BRIEF: Each line from the one that contains "Rappelons que, en" to the end of the entries must be copied word for word, and only those lines.

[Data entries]
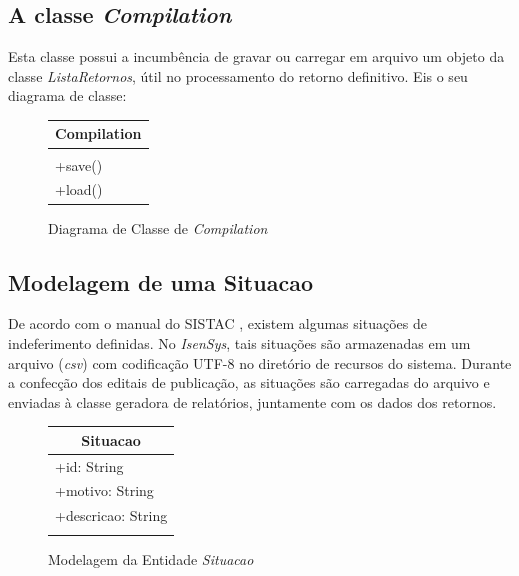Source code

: \documentclass[
	12pt,			%
	openright,		%
	oneside,	
	a4paper,		%
	english,		%
	brazil			%
]{abntex2/abntex2}  %
\begin{document}
			\subsection{A classe \textit{Compilation}} \label{compilation}
	
				Esta classe possui a incumbência de gravar ou carregar em arquivo um objeto da classe \textit{ListaRetornos}, útil no processamento do retorno definitivo. Eis o seu diagrama de classe:
	
				\begin{figure}[h]
					\begin{center}
						
						\caption{Diagrama de Classe de \textit{Compilation}}
						\label{compilation-uml}
						
						\begin{tabular}{|l|}
						\hline
						\multicolumn{1}{|c|}{\textbf{Compilation}} \\ \hline
						\\ \hline
						+save()                                    \\
						+load()                                    \\ \hline
						\end{tabular}
						
					\end{center}
				\end{figure}
	
			\subsection{Modelagem de uma Situacao}
	
				De acordo com o manual do SISTAC \cite{sistac-formatos}, existem algumas situações de indeferimento definidas. No \textit{IsenSys}, tais situações são armazenadas em um arquivo (\textit{csv}) com codificação UTF-8 no diretório de recursos do sistema. Durante a confecção dos editais de publicação, as situações são carregadas do arquivo e enviadas à classe geradora de relatórios, juntamente com os dados dos retornos.
	
				\begin{figure}[h]
					\begin{center}
						
						\caption{Modelagem da Entidade \textit{Situacao}}
						\label{situacao-uml}
						
						\begin{tabular}{|l|}
							\hline
							\multicolumn{1}{|c|}{\textbf{Situacao}} \\ \hline
							+id: String                             \\
							+motivo: String                         \\
							+descricao: String                      \\ \hline
							                                        \\ \hline
						\end{tabular}
						
					\end{center}
				\end{figure}
	
\end{document}
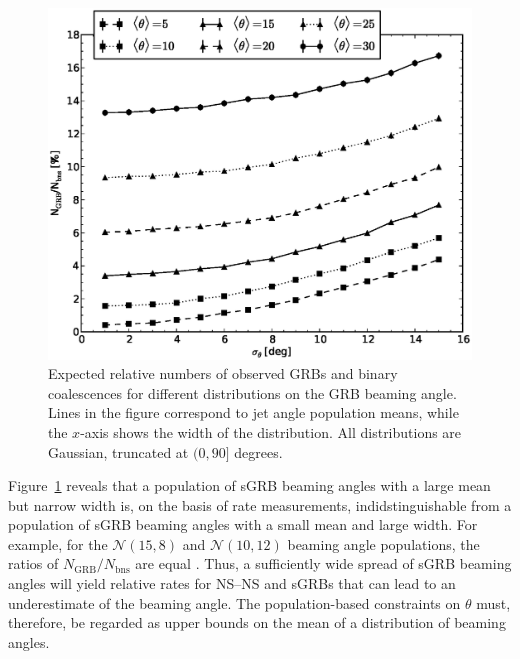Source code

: \documentclass[twocolumn,nofootinbib]{revtex4-1}
\newcommand{\BNS}{\ac{NS}--\ac{NS}\xspace}
\newcommand{\red}[1]{{\color{red}{#1}}}
\begin{document}
\begin{figure}
\centering
\includegraphics[width=\linewidth]{theta_dist_grbfrac.eps}
\caption{\label{fig:thetapopulation} Expected relative
numbers of observed GRBs and binary coalescences for different distributions
on the GRB beaming angle.  Lines in the figure correspond to jet angle
population means, while the $x$-axis shows the width of the distribution.  All 
distributions are Gaussian, truncated at $(0, 90]$ degrees.\label{fig:thetapop}}
\end{figure}

Figure~\ref{fig:thetapop} reveals that a population of \ac{sGRB} beaming angles with a large mean but narrow width is, on the basis of rate measurements, indidstinguishable from a population of \ac{sGRB} beaming angles with a small mean and large width.
For example, for the ${\mathcal N}(15,8)$ and ${\mathcal N}(10,12)$ beaming angle populations, the ratios of $N_{\mathrm{GRB}}/N_{\mathrm{bns}}$ are equal \red{add a line to the figure}.
Thus, a sufficiently wide spread of \ac{sGRB} beaming angles will yield relative rates for \BNS and \acp{sGRB} that can lead to an underestimate of the beaming angle.
The population-based constraints on $\theta$ must, therefore, be regarded as upper bounds on the mean of a distribution of beaming angles.
\red{not sure if i've got this the right way round}

\red{Also need to mention that the variation in the ratio with distribution width is quite small; for a given mean value $\langle \theta \rangle$, the ratio is rather insensitive to the width}
\end{document}
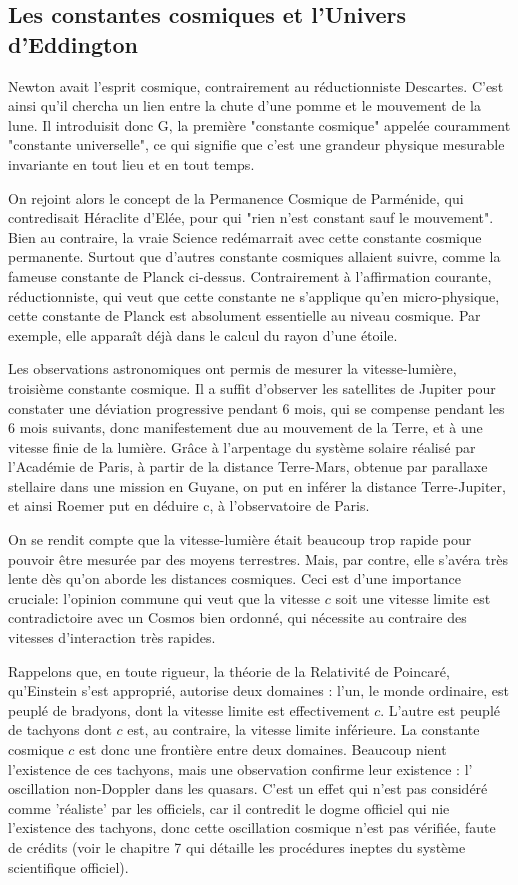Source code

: \documentclass[a4paper,12pt]{article}
\begin{document}
\subsection{Les constantes cosmiques et l'Univers d'Eddington}

Newton avait l'esprit cosmique, contrairement au réductionniste Descartes. C'est ainsi qu'il chercha un lien entre la chute d'une pomme et le mouvement de la lune. Il introduisit donc G, la première "constante cosmique" appelée couramment "constante universelle", ce qui signifie que c'est une grandeur physique mesurable invariante en tout lieu et en tout temps. 

On rejoint alors le concept de la Permanence Cosmique de Parménide, qui contredisait Héraclite d'Elée, pour qui "rien n'est constant sauf le mouvement". Bien au contraire, la vraie Science  redémarrait avec cette constante cosmique permanente. Surtout que d'autres constante cosmiques allaient suivre, comme la fameuse constante de Planck ci-dessus. Contrairement à l'affirmation courante, réductionniste, qui veut que cette constante ne s'applique qu'en micro-physique, cette constante de Planck est absolument essentielle au niveau cosmique. Par exemple, elle apparaît déjà dans le calcul du rayon d'une étoile.

Les observations astronomiques ont permis de mesurer la vitesse-lumière, troisième constante cosmique. Il a suffit d'observer les satellites de Jupiter pour constater une déviation progressive pendant 6 mois, qui se compense pendant les 6 mois suivants, donc manifestement due au mouvement de la Terre, et à une vitesse finie de la lumière. Grâce à l'arpentage du système solaire réalisé par l'Académie de Paris, à partir de la distance Terre-Mars, obtenue par parallaxe stellaire dans une mission en Guyane, on put en inférer la distance Terre-Jupiter, et ainsi Roemer put en déduire c, à l'observatoire de Paris.

On se rendit compte que la vitesse-lumière était beaucoup trop rapide pour pouvoir être mesurée par des moyens terrestres. Mais, par contre, elle s'avéra très lente dès qu'on aborde les distances cosmiques. Ceci est d'une importance cruciale: l'opinion commune qui veut que la vitesse $c$ soit une vitesse limite est contradictoire avec un Cosmos bien ordonné, qui nécessite au contraire des vitesses d'interaction très rapides.

Rappelons que, en toute rigueur, la théorie de la Relativité de Poincaré, qu'Einstein s'est approprié, autorise deux domaines : l'un, le monde ordinaire, est peuplé de bradyons, dont la vitesse limite est effectivement $c$. L'autre est peuplé de tachyons dont $c$ est, au contraire, la vitesse limite inférieure. La constante cosmique $c$ est donc une frontière entre deux domaines. Beaucoup nient l'existence de ces tachyons, mais une observation confirme leur existence : l' oscillation non-Doppler dans les quasars. C'est un effet qui n'est pas considéré comme 'réaliste' par les officiels, car il contredit le dogme officiel qui nie l'existence des tachyons, donc cette oscillation cosmique n'est pas vérifiée, faute de crédits (voir le chapitre 7 qui détaille les procédures ineptes du système scientifique officiel).
\end{document}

RESPONSE TO THE TASK:
Rappelons que, en toute rigueur, la théorie de la Relativité de Poincaré, qu'Einstein s'est approprié, autorise deux domaines : l'un, le monde ordinaire, est peuplé de bradyons, dont la vitesse limite est effectivement $c$. L'autre est peuplé de tachyons dont $c$ est, au contraire, la vitesse limite inférieure. La constante cosmique $c$ est donc une frontière entre deux domaines. Beaucoup nient l'existence de ces tachyons, mais une observation confirme leur existence : l' oscillation non-Doppler dans les quasars. C'est un effet qui n'est pas considéré comme 'réaliste' par les officiels, car il contredit le dogme officiel qui nie l'existence des tachyons, donc cette oscillation cosmique n'est pas vérifiée, faute de crédits (voir le chapitre 7 qui détaille les procédures ineptes du système scientifique officiel).
\end{document}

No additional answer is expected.